Criterio, quello della prudenza, ribadito ancor nel 2016 durante il viaggio di rientro da Malmö quando, rispondendo ai giornalisti come è sua consuetudine di ritorno dai viaggi ufficiali, ha spiegato cosa pensa dei Paesi che chiudono le frontiere:

credo che in teoria non si può chiudere il cuore a un rifugiato, ma ci vuole anche la prudenza dei governanti: devono essere molto aperti a riceverli, ma anche fare il calcolo di come poterli sistemare, perché un rifugiato non lo si deve solo ricevere, ma lo si deve integrare. E se un Paese ha una capacità di venti, diciamo così, di integrazione, faccia fino a questo. Un altro di più, faccia di più. Ma sempre il cuore aperto: non è umano chiudere le porte, non è umano chiudere il cuore, e alla lunga questo si paga. Qui, si paga politicamente; come anche si può pagare politicamente una imprudenza nei calcoli, nel ricevere più di quelli che si possono integrare. Perché, qual è il pericolo quando un rifugiato o un migrante – questo vale per tutti e due – non viene integrato, non è integrato? Mi permetto la parola – forse è un neologismo – si ghettizza, ossia entra in un ghetto. E una cultura che non si sviluppa in rapporto con l’altra cultura, questo è pericoloso. Io credo che il più cattivo consigliere per i Paesi che tendono a chiudere le frontiere sia la paura, e il miglior consigliere sia la prudenza.

Ma durante la Via Crucis del 2016, Bergoglio ha “scandalizzato” qualcuno dicendo:

Come non vedere il volto del Signore in quello dei milioni di profughi, rifugiati e sfollati che fuggono disperatamente dall’orrore delle guerre, delle persecuzioni e delle dittature?

Sarebbe dunque cosa buona impegnare risorse e buona volontà perché i paesi in difficoltà possano trovare una via per un loro armonico sviluppo in modo da evitare che la povertà e il bisogno obblighi chi li abita a dover fuggire

Paolo VI, nell’enciclica Populorum Progressio, trattando della carità universale mette a cuore i doveri che sono connessi all’ospitalità e si preoccupa che si aiutino soprattutto gli studenti del «Terzo Mondo» ospiti per studi a non smarrire il senso dei loro valori spirituali (n. 68) e anche i «lavoratori emigrati, che vivono spesso in condizioni disumane costretti a spendere il proprio salario per alleviare un po’ le famiglie rimaste nella miseria sul suolo natale» (n. 69).  L’Enciclica si conclude con una profetica e sapiente affermazione che «lo sviluppo è il nuovo nome della pace» (n.76). Infatti la pace non può ridursi alla sola assenza di guerra (Vatican Insider).
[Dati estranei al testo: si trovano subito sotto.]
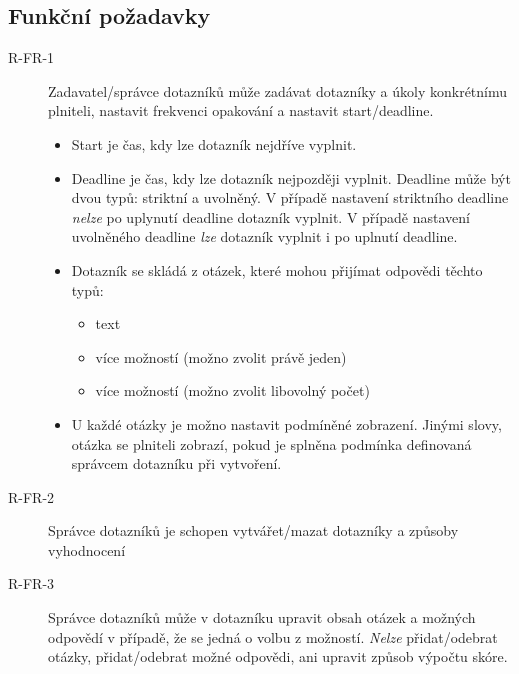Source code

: \subsection{Funkční požadavky}\label{subsec:funkcni-pozadavky}
\begin{description}
    \item[R-FR-1]
    Zadavatel/správce dotazníků může zadávat dotazníky a úkoly konkrétnímu plniteli, nastavit frekvenci opakování a nastavit start/deadline.

    \begin{itemize}
        \item
        Start je čas, kdy lze dotazník nejdříve vyplnit.
        \item
        Deadline je čas, kdy lze dotazník nejpozději vyplnit.
        Deadline může být dvou typů: striktní a uvolněný.
        V případě nastavení striktního deadline \textit{nelze} po uplynutí deadline dotazník vyplnit.
        V případě nastavení uvolněného deadline \textit{lze} dotazník vyplnit i po uplnutí deadline.
        \item
        Dotazník se skládá z otázek, které mohou přijímat odpovědi těchto typů:

        \begin{itemize}
            \item
            text
            \item
            více možností (možno zvolit právě jeden)
            \item
            více možností (možno zvolit libovolný počet)
        \end{itemize}
        \item
        U každé otázky je možno nastavit podmíněné zobrazení.
        Jinými slovy, otázka se plniteli zobrazí, pokud je splněna podmínka definovaná správcem dotazníku při vytvoření.
    \end{itemize}
    \item[R-FR-2]
    Správce dotazníků je schopen vytvářet/mazat dotazníky a způsoby vyhodnocení
    \item[R-FR-3]
    Správce dotazníků může v dotazníku upravit obsah otázek a možných odpovědí v případě, že se jedná o volbu z možností.
    \textit{Nelze} přidat/odebrat otázky, přidat/odebrat možné odpovědi, ani upravit způsob výpočtu skóre.


\end{description}
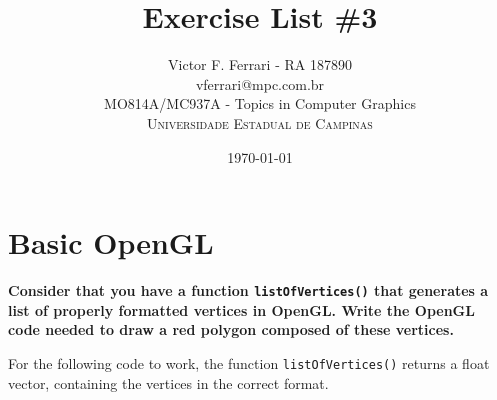 \documentclass[12pt]{article}
\title{Exercise List \#3} %
\author{Victor F. Ferrari - RA 187890\\ %
vferrari@mpc.com.br\\
MO814A/MC937A - Topics in Computer Graphics\\ %
\textsc{Universidade Estadual de Campinas}
}
\date{\today} %
\begin{document}
\setlength{\droptitle}{-5em}    
\maketitle


\section{Basic OpenGL}
{\bfseries Consider that you have a function \texttt{listOfVertices()} that generates a list of properly formatted vertices in OpenGL. Write the OpenGL code needed to draw a red polygon composed of these vertices.}

For the following code to work, the function \texttt{listOfVertices()} returns a float vector, containing the vertices in the correct format.
\end{document}
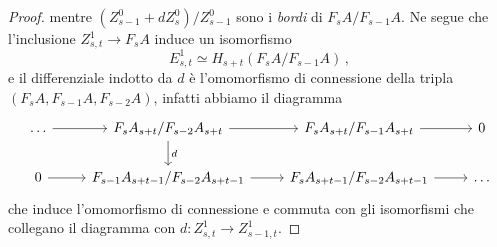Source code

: \begin{thm}
\begin{proof}
		mentre $(Z^{0}_{s-1} + dZ_{s}^{0})/Z^{0}_{s-1}$ sono i \emph{bordi} di $F_{s}A/F_{s-1}A$.
		Ne segue che l'inclusione $Z_{s,t}^{1} \to F_{s}A$ induce un isomorfismo
		\begin{equation*}
			E^{1}_{s,t} \simeq H_{s+t}\left( F_{s}A/F_{s-1}A \right)\,,
		\end{equation*}
		e il differenziale indotto da $d$ è l'omomorfismo di connessione della tripla
		$(F_{s}A, F_{s-1}A, F_{s-2}A)$, infatti abbiamo il diagramma
		\begin{equation*}
			\begin{tikzcd}
				\dots \ar[r] & F_{s}A_{s+t}/F_{s-2}A_{s+t} \ar[r] \ar[d, "d"] 
				& F_{s}A_{s+t}/F_{s-1}A_{s+t} \ar[r] & 0 \\
				0 \ar[r] & F_{s-1}A_{s+t-1}/F_{s-2}A_{s+t-1} \ar[r]
				& F_{s}A_{s+t-1}/F_{s-2}A_{s+t-1} \ar[r] & \dots
			\end{tikzcd}
		\end{equation*}
		che induce l'omomorfismo di connessione e commuta con gli isomorfismi 
		che collegano il diagramma con 
		$d : Z^{1}_{s,t} \to Z^{1}_{s-1,t}$.
		

\end{proof}
\end{thm}
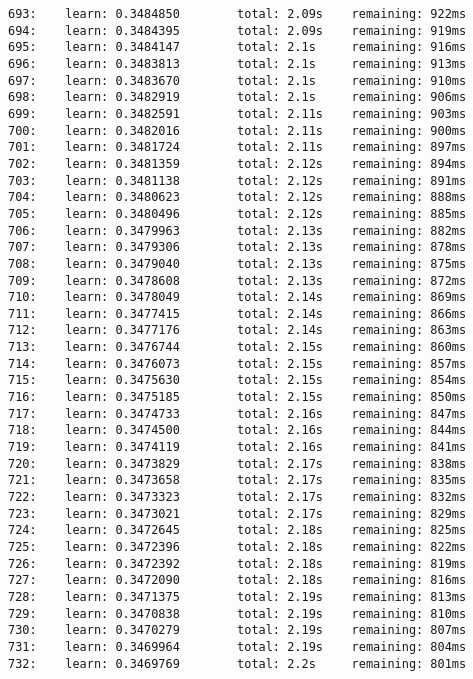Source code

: \documentclass[11pt]{article}
\begin{document}
\begin{Verbatim}[commandchars=\\\{\}]
693:    learn: 0.3484850        total: 2.09s    remaining: 922ms
694:    learn: 0.3484395        total: 2.09s    remaining: 919ms
695:    learn: 0.3484147        total: 2.1s     remaining: 916ms
696:    learn: 0.3483813        total: 2.1s     remaining: 913ms
697:    learn: 0.3483670        total: 2.1s     remaining: 910ms
698:    learn: 0.3482919        total: 2.1s     remaining: 906ms
699:    learn: 0.3482591        total: 2.11s    remaining: 903ms
700:    learn: 0.3482016        total: 2.11s    remaining: 900ms
701:    learn: 0.3481724        total: 2.11s    remaining: 897ms
702:    learn: 0.3481359        total: 2.12s    remaining: 894ms
703:    learn: 0.3481138        total: 2.12s    remaining: 891ms
704:    learn: 0.3480623        total: 2.12s    remaining: 888ms
705:    learn: 0.3480496        total: 2.12s    remaining: 885ms
706:    learn: 0.3479963        total: 2.13s    remaining: 882ms
707:    learn: 0.3479306        total: 2.13s    remaining: 878ms
708:    learn: 0.3479040        total: 2.13s    remaining: 875ms
709:    learn: 0.3478608        total: 2.13s    remaining: 872ms
710:    learn: 0.3478049        total: 2.14s    remaining: 869ms
711:    learn: 0.3477415        total: 2.14s    remaining: 866ms
712:    learn: 0.3477176        total: 2.14s    remaining: 863ms
713:    learn: 0.3476744        total: 2.15s    remaining: 860ms
714:    learn: 0.3476073        total: 2.15s    remaining: 857ms
715:    learn: 0.3475630        total: 2.15s    remaining: 854ms
716:    learn: 0.3475185        total: 2.15s    remaining: 850ms
717:    learn: 0.3474733        total: 2.16s    remaining: 847ms
718:    learn: 0.3474500        total: 2.16s    remaining: 844ms
719:    learn: 0.3474119        total: 2.16s    remaining: 841ms
720:    learn: 0.3473829        total: 2.17s    remaining: 838ms
721:    learn: 0.3473658        total: 2.17s    remaining: 835ms
722:    learn: 0.3473323        total: 2.17s    remaining: 832ms
723:    learn: 0.3473021        total: 2.17s    remaining: 829ms
724:    learn: 0.3472645        total: 2.18s    remaining: 825ms
725:    learn: 0.3472396        total: 2.18s    remaining: 822ms
726:    learn: 0.3472392        total: 2.18s    remaining: 819ms
727:    learn: 0.3472090        total: 2.18s    remaining: 816ms
728:    learn: 0.3471375        total: 2.19s    remaining: 813ms
729:    learn: 0.3470838        total: 2.19s    remaining: 810ms
730:    learn: 0.3470279        total: 2.19s    remaining: 807ms
731:    learn: 0.3469964        total: 2.19s    remaining: 804ms
732:    learn: 0.3469769        total: 2.2s     remaining: 801ms

\end{Verbatim}
\end{document}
Come si può capire il criterio è sempre il Vangelo, cioè un criterio legato al principio di realtà, ma di una realtà che contempli Cristo e il suo comandamento d’amore, non è mai ideologico. Tutti i pontefici degli ultimi quarant’anni – e anche più – hanno sempre messo al centro (si può dire) il comandamento di Dio al Popolo di Israele dopo la consegna delle Tavole della Legge:

«Amate dunque lo straniero, perché anche voi foste stranieri nel paese d’Egitto

Deuteronomio 10, 19

Senza dimenticare che chi guida una nazione ha degli obblighi verso di essa e verso chi si è affidato a lui per la propria sicurezza e il proprio benessere. Nessuno è chiamato a rovinarsi per il prossimo, ma nessuno è esentato dallo stendere la mano verso il povero se vuole dirsi cristiano. Oltre ai mezzi ci vuole fraternità, voglia di condividere la vita e di riconoscere nel prossimo un fratello, chiaramente per quanto riguarda i primi (i mezzi) tutto è condizionato alle possibilità di ciascuno, ma anche tenendo conto dell’insegnamento di Cristo di non dare solo il superfluo:

E sedutosi di fronte al tesoro, osservava come la folla gettava monete nel tesoro. E tanti ricchi ne gettavano molte. Ma venuta una povera vedova vi gettò due spiccioli, cioè un quattrino. Allora, chiamati a sé i discepoli, disse loro: «In verità vi dico: questa vedova ha gettato nel tesoro più di tutti gli altri.Poiché tutti hanno dato del loro superfluo, essa invece, nella sua povertà, vi ha messo tutto quello che aveva, tutto quanto aveva per vivere».